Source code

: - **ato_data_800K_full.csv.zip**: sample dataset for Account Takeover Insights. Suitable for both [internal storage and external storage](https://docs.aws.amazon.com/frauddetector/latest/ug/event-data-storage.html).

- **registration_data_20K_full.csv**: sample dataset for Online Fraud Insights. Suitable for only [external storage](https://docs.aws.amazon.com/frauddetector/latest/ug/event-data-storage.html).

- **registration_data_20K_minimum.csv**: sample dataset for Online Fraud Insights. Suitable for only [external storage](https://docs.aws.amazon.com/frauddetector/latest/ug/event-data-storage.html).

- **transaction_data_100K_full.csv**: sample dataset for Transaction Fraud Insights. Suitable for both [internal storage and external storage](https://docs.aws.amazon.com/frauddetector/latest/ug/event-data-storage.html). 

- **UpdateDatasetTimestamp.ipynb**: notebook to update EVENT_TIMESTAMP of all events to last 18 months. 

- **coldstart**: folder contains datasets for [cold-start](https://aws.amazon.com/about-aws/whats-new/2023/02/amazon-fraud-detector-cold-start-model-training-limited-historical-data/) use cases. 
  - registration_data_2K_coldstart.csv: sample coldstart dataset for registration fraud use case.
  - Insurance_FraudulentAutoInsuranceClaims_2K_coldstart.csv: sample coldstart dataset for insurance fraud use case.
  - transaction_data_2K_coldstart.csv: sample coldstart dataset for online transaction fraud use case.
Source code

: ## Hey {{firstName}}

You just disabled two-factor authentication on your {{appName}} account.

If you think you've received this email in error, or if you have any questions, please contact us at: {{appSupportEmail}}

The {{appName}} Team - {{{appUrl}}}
◇ ◇ ◇ ◇ ◇
Repeat the listing exactly, from its first line to its last.

Source code

: - **ato_data_800K_full.csv.zip**: sample dataset for Account Takeover Insights. Suitable for both [internal storage and external storage](https://docs.aws.amazon.com/frauddetector/latest/ug/event-data-storage.html).

- **registration_data_20K_full.csv**: sample dataset for Online Fraud Insights. Suitable for only [external storage](https://docs.aws.amazon.com/frauddetector/latest/ug/event-data-storage.html).

- **registration_data_20K_minimum.csv**: sample dataset for Online Fraud Insights. Suitable for only [external storage](https://docs.aws.amazon.com/frauddetector/latest/ug/event-data-storage.html).

- **transaction_data_100K_full.csv**: sample dataset for Transaction Fraud Insights. Suitable for both [internal storage and external storage](https://docs.aws.amazon.com/frauddetector/latest/ug/event-data-storage.html). 

- **UpdateDatasetTimestamp.ipynb**: notebook to update EVENT_TIMESTAMP of all events to last 18 months. 

- **coldstart**: folder contains datasets for [cold-start](https://aws.amazon.com/about-aws/whats-new/2023/02/amazon-fraud-detector-cold-start-model-training-limited-historical-data/) use cases. 
  - registration_data_2K_coldstart.csv: sample coldstart dataset for registration fraud use case.
  - Insurance_FraudulentAutoInsuranceClaims_2K_coldstart.csv: sample coldstart dataset for insurance fraud use case.
  - transaction_data_2K_coldstart.csv: sample coldstart dataset for online transaction fraud use case.
Source code

: ## Hey {{firstName}}

You just disabled two-factor authentication on your {{appName}} account.

If you think you've received this email in error, or if you have any questions, please contact us at: {{appSupportEmail}}

The {{appName}} Team - {{{appUrl}}}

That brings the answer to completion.